## ACTION ITEM
Write out the entries verbatim and leave the images out of the copy.

## SUPPLIED RECORDS
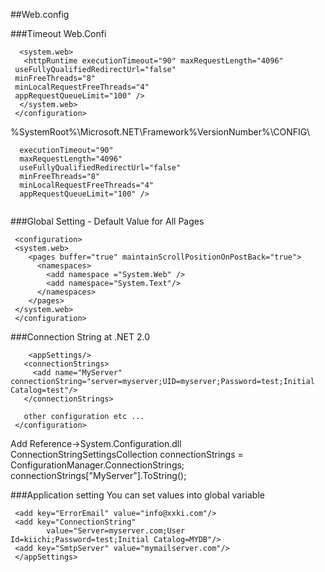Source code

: 
##Web.config

###Timeout
Web.Confi
```asp.net
  <system.web>
   <httpRuntime executionTimeout="90" maxRequestLength="4096"
 useFullyQualifiedRedirectUrl="false"
 minFreeThreads="8"
 minLocalRequestFreeThreads="4"
 appRequestQueueLimit="100" />
  </system.web>
 </configuration> 
 ```
%SystemRoot%\Microsoft.NET\Framework\%VersionNumber%\CONFIG\ 
```asp.net
  executionTimeout="90" 
  maxRequestLength="4096" 
  useFullyQualifiedRedirectUrl="false" 
  minFreeThreads="8" 
  minLocalRequestFreeThreads="4" 
  appRequestQueueLimit="100" />
 			
 ```

###Global Setting - Default Value for All Pages
```asp.net
 <configuration>
 <system.web>
    <pages buffer="true" maintainScrollPositionOnPostBack="true">
      <namespaces>
        <add namespace ="System.Web" />
        <add namespace="System.Text"/>
      </namespaces>
    </pages>  
 </system.web>
 </configuration>
 ```
###Connection String at .NET 2.0
```asp.net
 	<appSettings/>
   <connectionStrings>
     <add name="MyServer" connectionString="server=myserver;UID=myserver;Password=test;Initial Catalog=test"/>
   </connectionStrings>
   
   other configuration etc ...
 </configuration>
 ```
Add Reference->System.Configuration.dll
  ConnectionStringSettingsCollection connectionStrings = ConfigurationManager.ConnectionStrings;
  connectionStrings["MyServer"].ToString();

###Application setting
You can set values into global variable
```asp.net
 <add key="ErrorEmail" value="info@xxki.com"/>
 <add key="ConnectionString" 
        value="Server=myserver.com;User Id=kiichi;Password=test;Initial Catalog=MYDB"/>
 <add key="SmtpServer" value="mymailserver.com"/>
 </appSettings>
 ```
```asp.net
 ```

## ANSWER SPACE
Source code

: 
##Web.config

###Timeout
Web.Confi
```asp.net
  <system.web>
   <httpRuntime executionTimeout="90" maxRequestLength="4096"
 useFullyQualifiedRedirectUrl="false"
 minFreeThreads="8"
 minLocalRequestFreeThreads="4"
 appRequestQueueLimit="100" />
  </system.web>
 </configuration> 
 ```
%SystemRoot%\Microsoft.NET\Framework\%VersionNumber%\CONFIG\ 
```asp.net
  executionTimeout="90" 
  maxRequestLength="4096" 
  useFullyQualifiedRedirectUrl="false" 
  minFreeThreads="8" 
  minLocalRequestFreeThreads="4" 
  appRequestQueueLimit="100" />
 			
 ```

###Global Setting - Default Value for All Pages
```asp.net
 <configuration>
 <system.web>
    <pages buffer="true" maintainScrollPositionOnPostBack="true">
      <namespaces>
        <add namespace ="System.Web" />
        <add namespace="System.Text"/>
      </namespaces>
    </pages>  
 </system.web>
 </configuration>
 ```
###Connection String at .NET 2.0
```asp.net
 	<appSettings/>
   <connectionStrings>
     <add name="MyServer" connectionString="server=myserver;UID=myserver;Password=test;Initial Catalog=test"/>
   </connectionStrings>
   
   other configuration etc ...
 </configuration>
 ```
Add Reference->System.Configuration.dll
  ConnectionStringSettingsCollection connectionStrings = ConfigurationManager.ConnectionStrings;
  connectionStrings["MyServer"].ToString();

###Application setting
You can set values into global variable
```asp.net
 <add key="ErrorEmail" value="info@xxki.com"/>
 <add key="ConnectionString" 
        value="Server=myserver.com;User Id=kiichi;Password=test;Initial Catalog=MYDB"/>
 <add key="SmtpServer" value="mymailserver.com"/>
 </appSettings>
 ```
```asp.net
 ```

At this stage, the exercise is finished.